A fatura de energia representa um peso elevado no orçamento das fábricas. Compreender o perfil de consumo da planta e adotar medidas gerenciais são decisões focadas em manter a competitividade, sem abrir mão do rigor técnico exigido na linha de montagem.
Neste artigo, detalhamos os processos que mais consomem eletricidade no chão de fábrica e como o formato de contratação da energia protege o caixa da empresa.
Para aplicar ações de redução de custos, o gestor precisa mapear a distribuição da eletricidade na planta. Os processos produtivos do segmento operam com cargas elevadas e de forma contínua.
Entre as etapas que mais demandam capacidade elétrica nas fábricas automotivas, destacam-se:
Usinagem, soldagem e prensagem de peças pesadas;
Estufas de secagem e cabines de pintura;
Linhas de montagem robotizadas e automatizadas;
Climatização de grandes galpões e operação de sistemas de exaustão.
Gerenciar essa estrutura requer monitoramento, pois a ociosidade ou a ineficiência de motores afeta o balanço financeiro da unidade no fim do mês.

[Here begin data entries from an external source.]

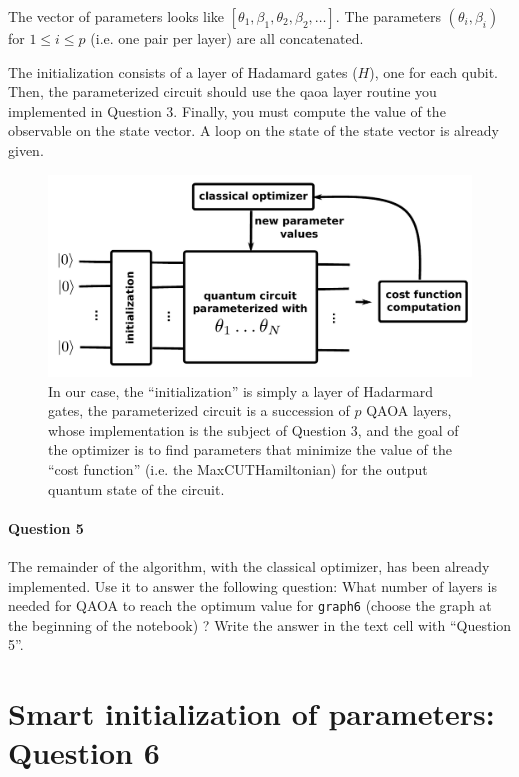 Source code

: \documentclass{article}
\newcommand{\maxcut}{{\sc MaxCUT}}
\begin{document}
The vector of parameters looks like $[\theta_1, \beta_1, \theta_2, \beta_2,\dots]$. The parameters $(\theta_i,\beta_i)$ for 
$1\leq i \leq p$ (i.e. one pair per layer) are all concatenated.


The initialization consists of a layer of Hadamard gates ($H$), one for each qubit.
Then, the parameterized circuit should use the qaoa layer routine you implemented in Question $3$.
Finally, you must compute the value of the observable on the state vector. A loop on the state of the state vector
is already given.

\begin{figure}

\includegraphics[width=\textwidth]{qaoa.pdf}

\caption{In our case, the ``initialization'' is simply a layer of Hadarmard gates, the parameterized circuit is a succession
    of $p$ QAOA layers, whose implementation is the subject of Question 3, and the goal of the optimizer is
    to find parameters that minimize the value of the ``cost function'' (i.e. the \maxcut  Hamiltonian) for the output
    quantum state of the circuit.}
\label{qaoa}
\end{figure}

\paragraph{Question 5} The remainder of the algorithm, with the classical optimizer, has been already implemented. Use it
to answer the following question: What number of layers is needed for QAOA to reach the optimum value 
for {\tt graph6} (choose the graph at the beginning of the notebook) ? Write the answer in the text cell with ``Question 5''.

\section{Smart initialization of parameters: Question 6}
\end{document}
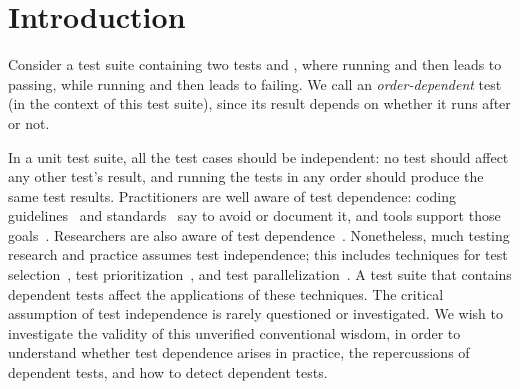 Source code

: \section{Introduction}


Consider a test suite containing two tests 
and , where running  and then  leads
to  passing, while running  and then
 leads to  failing. We call 
an \textit{order-dependent} test (in the context of this test suite), since its result depends on
whether it runs after  or not.



In a unit test suite, all the test cases should be independent:
no test should affect any other test's result, and
running the tests in any order should produce the same test results.
Practitioners are well aware of test dependence:  coding
guidelines~\cite{unit-test-def,Massol:2003} and
standards~\cite{IEEE:829-1998,IEEE:829-2008} say to avoid or document it,
and tools support those goals~\cite{junitordering,depunit,testng, easymock, randomjunit}.
Researchers are also aware of test
dependence~\cite{Csallner:2004, Steimann:2013, Gray:1994:QGB:191843.191886,Chays:2000:FTD:347324.348954,kapfhammeretal:FSE:2003,Wang:2007:AGC, Samimi:2013:DM}.
Nonetheless, much testing research and practice
assumes test independence;
this includes techniques for test selection~\cite{harroldetal:OOPSLA:2001,RenCR2006},
test prioritization~\cite{Elbaum:2000:PTC:347324.348910},
and test parallelization~\cite{Misailovic:2007}.
A test suite that contains dependent tests affect the applications
of these techniques.
The critical assumption of test independence is rarely questioned or investigated.
We wish to investigate the validity of this unverified conventional wisdom,
in order to understand whether test dependence arises in practice, 
the repercussions of dependent tests, and how to 
detect dependent tests.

Medidas de adequação técnica auxiliam no controle do consumo excessivo. Existem alternativas operacionais que as plantas aplicam para otimizar os recursos.
A substituição de motores defasados e a calibração de sistemas de ar comprimido são ações preventivas recorrentes. A implementação de normas de gestão, como a certificação ISO 50001, organiza a rotina de avaliação de desempenho da fábrica. Além disso, a instalação de sensores e medidores inteligentes permite acompanhar os dados em tempo real, facilitando a identificação de picos de carga imprevistos.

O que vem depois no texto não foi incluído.